Le risposte a queste domande sono complesse e non facili e di non immediata soluzione. Si puo’ -con tanta volonta’ politica- cercare di intraprendere un percorso che abbia come obiettivo il rendere attrattivo il sistema economico europeo rispetto alla domanda di liberta’ e intraprendenza economica che oggi pervade il Pianeta.
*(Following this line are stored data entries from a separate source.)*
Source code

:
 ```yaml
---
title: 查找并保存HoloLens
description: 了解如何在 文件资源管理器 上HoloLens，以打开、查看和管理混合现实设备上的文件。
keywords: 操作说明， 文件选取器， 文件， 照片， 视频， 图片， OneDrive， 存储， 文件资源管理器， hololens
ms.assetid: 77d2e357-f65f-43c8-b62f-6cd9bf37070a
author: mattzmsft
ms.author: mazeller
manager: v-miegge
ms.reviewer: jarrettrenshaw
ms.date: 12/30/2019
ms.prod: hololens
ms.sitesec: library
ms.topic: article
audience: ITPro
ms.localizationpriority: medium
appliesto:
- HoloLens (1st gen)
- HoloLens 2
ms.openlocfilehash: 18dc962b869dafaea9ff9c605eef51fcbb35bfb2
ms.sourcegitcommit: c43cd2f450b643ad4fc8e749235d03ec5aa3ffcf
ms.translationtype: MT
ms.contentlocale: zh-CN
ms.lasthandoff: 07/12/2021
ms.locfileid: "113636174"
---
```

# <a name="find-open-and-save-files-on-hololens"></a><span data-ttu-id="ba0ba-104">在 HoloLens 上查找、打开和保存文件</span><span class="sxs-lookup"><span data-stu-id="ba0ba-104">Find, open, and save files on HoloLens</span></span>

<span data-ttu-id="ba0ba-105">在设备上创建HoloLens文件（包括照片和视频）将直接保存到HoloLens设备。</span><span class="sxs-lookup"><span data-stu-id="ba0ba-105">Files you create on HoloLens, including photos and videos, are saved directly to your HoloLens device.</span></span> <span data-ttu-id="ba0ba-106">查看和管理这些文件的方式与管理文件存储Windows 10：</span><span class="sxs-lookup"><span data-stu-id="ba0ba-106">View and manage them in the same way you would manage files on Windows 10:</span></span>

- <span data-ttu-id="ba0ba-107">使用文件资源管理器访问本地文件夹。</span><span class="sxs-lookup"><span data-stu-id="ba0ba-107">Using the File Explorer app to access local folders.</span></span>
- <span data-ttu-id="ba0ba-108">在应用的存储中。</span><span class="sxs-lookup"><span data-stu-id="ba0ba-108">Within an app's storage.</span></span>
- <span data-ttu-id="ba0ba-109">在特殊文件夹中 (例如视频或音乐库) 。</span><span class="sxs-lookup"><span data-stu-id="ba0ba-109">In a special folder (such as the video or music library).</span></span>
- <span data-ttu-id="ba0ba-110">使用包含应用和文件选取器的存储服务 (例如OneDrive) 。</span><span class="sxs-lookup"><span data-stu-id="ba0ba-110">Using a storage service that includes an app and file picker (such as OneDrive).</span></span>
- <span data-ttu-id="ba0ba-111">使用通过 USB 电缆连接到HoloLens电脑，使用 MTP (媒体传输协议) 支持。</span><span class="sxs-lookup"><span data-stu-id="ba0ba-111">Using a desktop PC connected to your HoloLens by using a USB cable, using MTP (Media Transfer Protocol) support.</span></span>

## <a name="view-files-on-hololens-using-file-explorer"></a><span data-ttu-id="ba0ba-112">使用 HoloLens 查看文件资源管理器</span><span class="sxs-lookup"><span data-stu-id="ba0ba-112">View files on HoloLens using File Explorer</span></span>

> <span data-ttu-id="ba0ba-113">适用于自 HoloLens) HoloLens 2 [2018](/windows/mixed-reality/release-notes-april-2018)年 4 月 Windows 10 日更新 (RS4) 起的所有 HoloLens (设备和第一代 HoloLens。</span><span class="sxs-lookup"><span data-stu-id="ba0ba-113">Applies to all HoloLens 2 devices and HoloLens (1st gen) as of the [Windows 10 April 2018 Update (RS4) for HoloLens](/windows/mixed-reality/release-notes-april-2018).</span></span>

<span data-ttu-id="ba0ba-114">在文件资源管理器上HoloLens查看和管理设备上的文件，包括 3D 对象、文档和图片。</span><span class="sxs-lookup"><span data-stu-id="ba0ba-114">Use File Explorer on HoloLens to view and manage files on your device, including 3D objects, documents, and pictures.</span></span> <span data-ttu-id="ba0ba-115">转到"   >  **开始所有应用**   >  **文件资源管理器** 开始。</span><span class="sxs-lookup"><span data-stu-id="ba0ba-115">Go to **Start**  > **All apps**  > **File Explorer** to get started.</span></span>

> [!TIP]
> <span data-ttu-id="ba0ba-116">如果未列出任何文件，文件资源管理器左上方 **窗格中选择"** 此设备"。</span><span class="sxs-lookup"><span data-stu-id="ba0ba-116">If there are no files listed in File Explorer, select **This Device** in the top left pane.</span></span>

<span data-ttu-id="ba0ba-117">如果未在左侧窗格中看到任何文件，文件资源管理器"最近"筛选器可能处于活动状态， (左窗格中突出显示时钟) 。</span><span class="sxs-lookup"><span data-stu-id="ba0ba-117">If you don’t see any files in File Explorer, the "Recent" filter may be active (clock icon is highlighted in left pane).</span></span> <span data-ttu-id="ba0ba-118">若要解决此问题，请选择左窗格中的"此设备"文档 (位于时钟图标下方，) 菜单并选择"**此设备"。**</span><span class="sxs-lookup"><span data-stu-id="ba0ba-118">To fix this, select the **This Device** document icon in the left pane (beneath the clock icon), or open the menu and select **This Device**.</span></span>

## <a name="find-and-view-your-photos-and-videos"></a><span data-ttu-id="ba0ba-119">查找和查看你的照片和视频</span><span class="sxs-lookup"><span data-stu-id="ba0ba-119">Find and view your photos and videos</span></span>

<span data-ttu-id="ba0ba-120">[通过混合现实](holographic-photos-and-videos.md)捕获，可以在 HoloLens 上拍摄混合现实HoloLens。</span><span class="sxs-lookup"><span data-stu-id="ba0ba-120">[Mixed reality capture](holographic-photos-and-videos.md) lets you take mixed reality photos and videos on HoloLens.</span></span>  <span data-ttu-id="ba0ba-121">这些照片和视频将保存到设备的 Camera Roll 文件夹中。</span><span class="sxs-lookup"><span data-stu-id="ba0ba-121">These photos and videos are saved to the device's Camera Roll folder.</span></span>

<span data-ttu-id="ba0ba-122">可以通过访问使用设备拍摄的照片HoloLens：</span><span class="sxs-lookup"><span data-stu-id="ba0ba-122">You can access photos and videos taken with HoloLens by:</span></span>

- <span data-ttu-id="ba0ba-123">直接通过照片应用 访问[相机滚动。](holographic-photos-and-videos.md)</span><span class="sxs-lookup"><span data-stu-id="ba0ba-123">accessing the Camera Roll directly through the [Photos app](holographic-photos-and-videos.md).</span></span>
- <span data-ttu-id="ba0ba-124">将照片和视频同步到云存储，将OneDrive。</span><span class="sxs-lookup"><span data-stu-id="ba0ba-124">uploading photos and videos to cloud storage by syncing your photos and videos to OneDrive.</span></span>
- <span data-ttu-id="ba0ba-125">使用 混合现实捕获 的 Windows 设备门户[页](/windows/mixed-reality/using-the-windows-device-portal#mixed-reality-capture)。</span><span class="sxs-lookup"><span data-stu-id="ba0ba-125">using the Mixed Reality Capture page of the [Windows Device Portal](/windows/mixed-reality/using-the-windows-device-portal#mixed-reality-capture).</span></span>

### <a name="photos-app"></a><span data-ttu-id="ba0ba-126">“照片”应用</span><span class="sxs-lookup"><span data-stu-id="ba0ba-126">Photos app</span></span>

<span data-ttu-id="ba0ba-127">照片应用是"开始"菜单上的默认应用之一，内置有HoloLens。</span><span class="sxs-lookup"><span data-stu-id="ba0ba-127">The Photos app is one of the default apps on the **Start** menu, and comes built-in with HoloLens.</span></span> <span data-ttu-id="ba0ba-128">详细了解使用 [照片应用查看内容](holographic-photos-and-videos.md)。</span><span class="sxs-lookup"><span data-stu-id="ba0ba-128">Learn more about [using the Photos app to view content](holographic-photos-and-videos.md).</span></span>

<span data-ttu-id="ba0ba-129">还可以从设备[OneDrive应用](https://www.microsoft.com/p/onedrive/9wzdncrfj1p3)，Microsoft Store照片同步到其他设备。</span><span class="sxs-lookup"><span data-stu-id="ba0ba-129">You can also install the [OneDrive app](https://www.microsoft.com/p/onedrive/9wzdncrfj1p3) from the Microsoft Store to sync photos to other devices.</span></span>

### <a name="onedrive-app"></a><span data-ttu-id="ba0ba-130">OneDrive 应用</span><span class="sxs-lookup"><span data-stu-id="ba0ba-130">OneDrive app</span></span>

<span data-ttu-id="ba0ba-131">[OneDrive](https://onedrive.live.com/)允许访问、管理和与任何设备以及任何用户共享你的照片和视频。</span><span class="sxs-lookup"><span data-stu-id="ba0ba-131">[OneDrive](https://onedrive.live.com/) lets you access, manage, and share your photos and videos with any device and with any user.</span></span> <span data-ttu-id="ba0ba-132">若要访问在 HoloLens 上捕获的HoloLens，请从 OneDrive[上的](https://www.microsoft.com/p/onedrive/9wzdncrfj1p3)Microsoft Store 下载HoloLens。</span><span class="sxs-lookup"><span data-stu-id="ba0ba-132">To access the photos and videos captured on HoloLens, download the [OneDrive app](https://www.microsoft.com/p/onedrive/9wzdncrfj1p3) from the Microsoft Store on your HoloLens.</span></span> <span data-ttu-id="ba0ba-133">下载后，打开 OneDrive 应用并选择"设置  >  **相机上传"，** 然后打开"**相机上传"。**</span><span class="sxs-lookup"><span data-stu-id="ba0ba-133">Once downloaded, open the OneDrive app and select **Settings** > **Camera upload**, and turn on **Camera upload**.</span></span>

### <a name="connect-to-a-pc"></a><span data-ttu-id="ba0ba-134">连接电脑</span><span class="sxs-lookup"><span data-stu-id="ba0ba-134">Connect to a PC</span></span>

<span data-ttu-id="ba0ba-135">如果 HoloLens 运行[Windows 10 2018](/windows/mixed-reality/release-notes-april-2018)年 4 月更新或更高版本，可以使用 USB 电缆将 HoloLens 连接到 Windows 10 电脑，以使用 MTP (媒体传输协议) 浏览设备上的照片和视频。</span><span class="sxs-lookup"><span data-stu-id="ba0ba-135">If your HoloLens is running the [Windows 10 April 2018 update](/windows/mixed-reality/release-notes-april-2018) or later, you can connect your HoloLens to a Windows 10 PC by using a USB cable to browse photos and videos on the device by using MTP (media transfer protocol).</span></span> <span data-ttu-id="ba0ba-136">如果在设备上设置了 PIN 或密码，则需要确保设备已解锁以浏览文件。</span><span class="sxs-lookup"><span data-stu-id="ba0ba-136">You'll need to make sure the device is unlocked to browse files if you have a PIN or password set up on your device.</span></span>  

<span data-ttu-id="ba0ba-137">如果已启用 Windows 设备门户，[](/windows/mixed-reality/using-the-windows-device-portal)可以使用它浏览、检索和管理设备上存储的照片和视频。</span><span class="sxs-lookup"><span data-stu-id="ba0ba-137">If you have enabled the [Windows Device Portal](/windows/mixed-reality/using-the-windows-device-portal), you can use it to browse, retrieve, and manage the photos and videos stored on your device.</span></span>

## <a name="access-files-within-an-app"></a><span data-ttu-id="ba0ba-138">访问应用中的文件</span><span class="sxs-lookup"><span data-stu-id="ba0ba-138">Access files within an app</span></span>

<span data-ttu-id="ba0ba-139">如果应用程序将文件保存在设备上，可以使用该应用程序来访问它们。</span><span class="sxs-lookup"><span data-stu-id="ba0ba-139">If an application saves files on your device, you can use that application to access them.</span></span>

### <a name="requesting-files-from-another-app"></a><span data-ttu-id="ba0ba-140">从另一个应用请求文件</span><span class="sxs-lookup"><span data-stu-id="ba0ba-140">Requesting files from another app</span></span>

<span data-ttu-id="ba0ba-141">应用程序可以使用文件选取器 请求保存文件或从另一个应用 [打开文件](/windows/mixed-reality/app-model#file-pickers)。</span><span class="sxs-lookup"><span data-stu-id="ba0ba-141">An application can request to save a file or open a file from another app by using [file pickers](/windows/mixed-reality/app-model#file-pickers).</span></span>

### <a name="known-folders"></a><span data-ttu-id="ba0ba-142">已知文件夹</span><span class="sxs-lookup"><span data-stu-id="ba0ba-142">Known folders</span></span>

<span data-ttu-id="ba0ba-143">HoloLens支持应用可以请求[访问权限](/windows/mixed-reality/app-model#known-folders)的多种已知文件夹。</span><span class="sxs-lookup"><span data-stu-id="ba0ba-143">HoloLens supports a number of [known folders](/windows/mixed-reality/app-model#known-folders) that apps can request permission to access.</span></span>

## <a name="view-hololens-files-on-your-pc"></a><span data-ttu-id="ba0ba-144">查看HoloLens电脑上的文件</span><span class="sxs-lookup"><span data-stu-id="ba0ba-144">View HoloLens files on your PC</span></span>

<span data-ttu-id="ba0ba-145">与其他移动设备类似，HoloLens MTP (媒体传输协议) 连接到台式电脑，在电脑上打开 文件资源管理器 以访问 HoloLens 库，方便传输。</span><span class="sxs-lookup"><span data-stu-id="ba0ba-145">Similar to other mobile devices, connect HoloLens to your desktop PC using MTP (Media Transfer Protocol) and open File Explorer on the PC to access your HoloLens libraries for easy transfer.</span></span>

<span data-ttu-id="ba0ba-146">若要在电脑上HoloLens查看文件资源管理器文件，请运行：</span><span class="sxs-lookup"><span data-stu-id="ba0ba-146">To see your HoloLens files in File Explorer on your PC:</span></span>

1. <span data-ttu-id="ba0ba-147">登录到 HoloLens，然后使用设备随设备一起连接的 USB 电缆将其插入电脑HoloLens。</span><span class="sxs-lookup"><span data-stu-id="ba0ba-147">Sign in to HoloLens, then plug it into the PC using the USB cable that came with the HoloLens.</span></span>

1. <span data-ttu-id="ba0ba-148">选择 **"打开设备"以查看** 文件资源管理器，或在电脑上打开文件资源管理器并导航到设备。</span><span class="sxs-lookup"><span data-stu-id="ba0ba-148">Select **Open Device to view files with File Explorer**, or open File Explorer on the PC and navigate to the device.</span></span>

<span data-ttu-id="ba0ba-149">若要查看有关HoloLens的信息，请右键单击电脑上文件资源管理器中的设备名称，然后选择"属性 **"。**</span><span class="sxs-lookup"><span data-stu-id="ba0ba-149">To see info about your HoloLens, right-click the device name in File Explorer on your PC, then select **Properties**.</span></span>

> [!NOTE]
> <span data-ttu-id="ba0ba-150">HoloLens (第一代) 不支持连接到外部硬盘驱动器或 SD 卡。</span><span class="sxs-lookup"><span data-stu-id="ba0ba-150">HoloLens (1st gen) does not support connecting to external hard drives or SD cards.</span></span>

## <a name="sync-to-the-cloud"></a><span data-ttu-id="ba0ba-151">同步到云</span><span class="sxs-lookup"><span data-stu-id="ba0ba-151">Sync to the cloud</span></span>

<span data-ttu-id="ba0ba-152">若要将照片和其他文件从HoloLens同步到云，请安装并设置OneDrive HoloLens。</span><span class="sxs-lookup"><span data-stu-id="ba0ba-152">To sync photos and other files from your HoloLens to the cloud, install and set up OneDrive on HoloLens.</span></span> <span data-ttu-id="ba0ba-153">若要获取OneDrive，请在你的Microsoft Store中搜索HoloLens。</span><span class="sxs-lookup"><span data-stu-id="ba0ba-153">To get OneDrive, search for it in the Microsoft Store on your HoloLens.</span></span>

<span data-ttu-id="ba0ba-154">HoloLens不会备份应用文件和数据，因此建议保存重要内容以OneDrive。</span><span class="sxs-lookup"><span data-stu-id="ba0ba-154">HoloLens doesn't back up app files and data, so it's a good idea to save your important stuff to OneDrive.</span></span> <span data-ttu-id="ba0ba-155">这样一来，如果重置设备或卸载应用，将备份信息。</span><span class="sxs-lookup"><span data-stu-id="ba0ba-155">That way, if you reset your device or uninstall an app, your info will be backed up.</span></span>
Qui, all’avvio di questa riflessione, possiamo solo accennare ad un punto fermo: la rimessa in discussione delle conquiste e dei diritti del lavoro e del consumo, delle liberta’ economiche ed individuali, delle assistenze sociali ed umanitarie deve si’ essere presa in considerazione, ma non per farle venire, bensi’ per armonizzarle con l’economia collaborativa e non solo. E qui il ruolo dell’Unione e’ centrale: senza l’Unione politica, senza l’Europa dei cittadini (e non degli Stati e delle Patrie), i tentativi continueranno ad essere inadeguati e non al ritmo della domanda e dell’offerta. L’alternativa e’ una sorta di mannaia che ci caschi addosso, dando ragione a quelli che abbiamo chiamato “impreparati” e “’politici nostrani all’ingrosso”. Siamo disposti a farci governare da questi ultimi, ognuno chiuso nel suo giardino o nel proprio slam?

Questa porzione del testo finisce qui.